Faut-il encore retransmettre en télévision les cérémonies de remise de prix, généralement interminables, bourrées de déclarations insipides et soporifiques ? La question mérite d’être posée après la gifle que viennent de recevoir les organisateurs des Golden Globes.

La soirée "virtuelle" de ce dimanche, avec des stars à domicile, placée sous le signe de la polémique (nominations qui auraient été achetées, aucun membre noir parmi les 87 votants), a réalisé son plus bas score historique d’audience, avec seulement 5,42 millions de téléspectateurs, contre 14,76 l’an dernier. Soit une baisse de 64 %.

Bien sûr, on pourrait arguer qu’il ne faut pas tirer de conclusion à partir d’une seule cérémonie. Mais en fait, le phénomène n’est nullement isolé. Ces six derniers mois, les CMA Awards, Academy of Country Music Awards and American Music Awards ont tous attiré un tiers de spectateurs en moins que l’an dernier.

La pandémie serait-elle responsable de cette désaffection du public ? Ce serait se voiler la face. En 2020, 23,6 millions d’Américains ont regardé les Oscars. Soit une chute de 20 % en douze mois. Et dire qu’en 1998, la même soirée fascinait 55 millions de paires d’yeux…
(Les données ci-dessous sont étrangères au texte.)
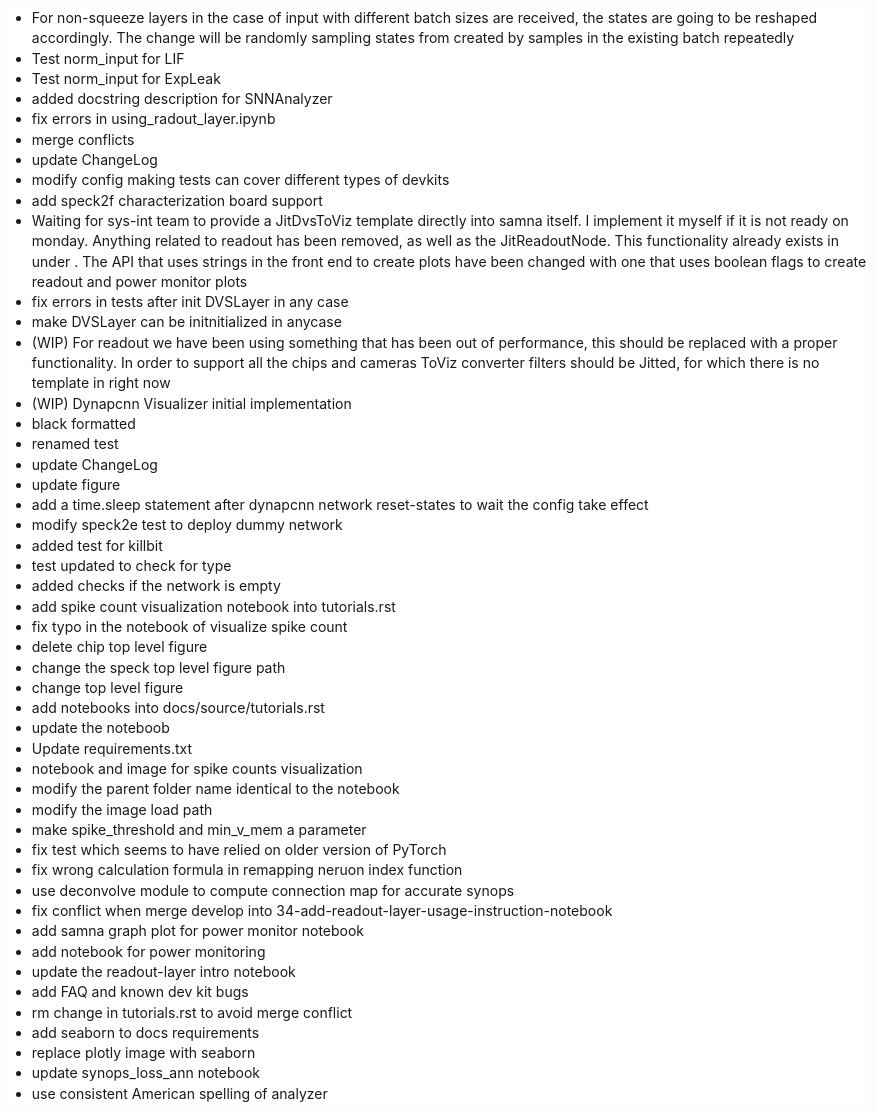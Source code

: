* For non-squeeze layers in the case of input with different batch sizes are received, the states are going to be reshaped accordingly. The change will be randomly sampling states from created by samples in the existing batch repeatedly
* Test norm\_input for LIF
* Test norm\_input for ExpLeak
* added docstring description for SNNAnalyzer
* fix errors in using\_radout\_layer.ipynb
* merge conflicts
* update ChangeLog
* modify config making tests can cover different types of devkits
* add speck2f characterization board support
* Waiting for sys-int team to provide a JitDvsToViz template directly into samna itself. I implement it myself if it is not ready on monday. Anything related to readout has been removed, as well as the JitReadoutNode. This functionality already exists in  under . The API that uses strings in the front end to create plots have been changed with one that uses boolean flags to create readout and power monitor plots
* fix errors in tests after init DVSLayer in any case
* make DVSLayer can be initnitialized in anycase
* (WIP) For readout we have been using something that has been out of performance, this should be replaced with a proper functionality. In order to support all the chips and cameras ToViz converter filters should be Jitted, for which there is no template in  right now
* (WIP) Dynapcnn Visualizer initial implementation
* black formatted
* renamed test
* update ChangeLog
* update figure
* add a time.sleep statement after dynapcnn network reset-states to wait the config take effect
* modify speck2e test to deploy dummy network
* added test for killbit
* test updated to check for type
* added checks if the network is empty
* add spike count visualization notebook into tutorials.rst
* fix typo in the notebook of visualize spike count
* delete chip top level figure
* change the speck top level figure path
* change top level figure
* add notebooks into docs/source/tutorials.rst
* update the noteboob
* Update requirements.txt
* notebook and image for spike counts visualization
* modify the parent folder name identical to the notebook
* modify the image load path
* make spike\_threshold and min\_v\_mem a parameter
* fix test which seems to have relied on older version of PyTorch
* fix wrong calculation formula in remapping neruon index function
* use deconvolve module to compute connection map for accurate synops
* fix conflict when merge develop into 34-add-readout-layer-usage-instruction-notebook
* add samna graph plot for power monitor notebook
* add notebook for power monitoring
* update the readout-layer intro notebook
* add FAQ and known dev kit bugs
* rm change in tutorials.rst to avoid merge conflict
* add seaborn to docs requirements
* replace plotly image with seaborn
* update synops\_loss\_ann notebook
* use consistent American spelling of analyzer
Les Emmy Awards ont vu leur audience passer de 21,8 millions en 2000 à 5,6 millions 20 ans plus tard, et les Grammy Awards de 51,6 millions en 1983 à 18,8 en 2020.

Les Césars aussi à la traîne

Quant aux César, s’ils ont redressé la barre en 2020 (2,1 millions de téléspectateurs, contre un record historiquement bas de 1,6 million en 2019), ils restent loin des 3,9 millions de Français devant leur petit écran en 2012. 

La tendance est donc générale. Ce type de manifestation, qui a manifestement fait son temps, devrait sans doute être repensé soit pour être plus palpitante pour le public, soit pour se dérouler dans une toute autre ambiance, loin des caméras de télévision.